───── Record excerpts

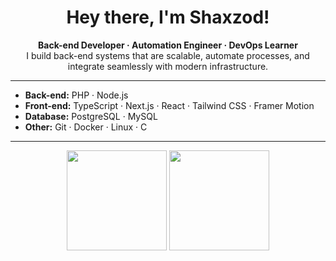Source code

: <h1 align="center">Hey there, I'm Shaxzod!</h1>
<p align="center">
  <strong>Back-end Developer · Automation Engineer · DevOps Learner</strong><br>
  I build back-end systems that are scalable, automate processes, and integrate seamlessly with modern infrastructure.
</p>

<hr />

- **Back-end:** PHP · Node.js
- **Front-end:** TypeScript · Next.js · React · Tailwind CSS · Framer Motion  
- **Database:** PostgreSQL · MySQL  
- **Other:** Git · Docker · Linux · C

---

<div align="center">
  <img src="https://github-readme-stats.vercel.app/api?username=yourshaxzod&show_icons=true&theme=graywhite&hide_title=false" height="160" />
  <img src="https://github-readme-streak-stats.herokuapp.com?user=yourshaxzod&theme=graywhite&hide_border=false" height="160" />
</div>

──────────

*Exercise requirements*. Give back, word for word, the lines of the records that run from the one holding "there, I'm Shaxzod!</h1>" to the very last.

*Written solution*.
: <h1 align="center">Hey there, I'm Shaxzod!</h1>
<p align="center">
  <strong>Back-end Developer · Automation Engineer · DevOps Learner</strong><br>
  I build back-end systems that are scalable, automate processes, and integrate seamlessly with modern infrastructure.
</p>

<hr />

- **Back-end:** PHP · Node.js
- **Front-end:** TypeScript · Next.js · React · Tailwind CSS · Framer Motion  
- **Database:** PostgreSQL · MySQL  
- **Other:** Git · Docker · Linux · C

---

<div align="center">
  <img src="https://github-readme-stats.vercel.app/api?username=yourshaxzod&show_icons=true&theme=graywhite&hide_title=false" height="160" />
  <img src="https://github-readme-streak-stats.herokuapp.com?user=yourshaxzod&theme=graywhite&hide_border=false" height="160" />
</div>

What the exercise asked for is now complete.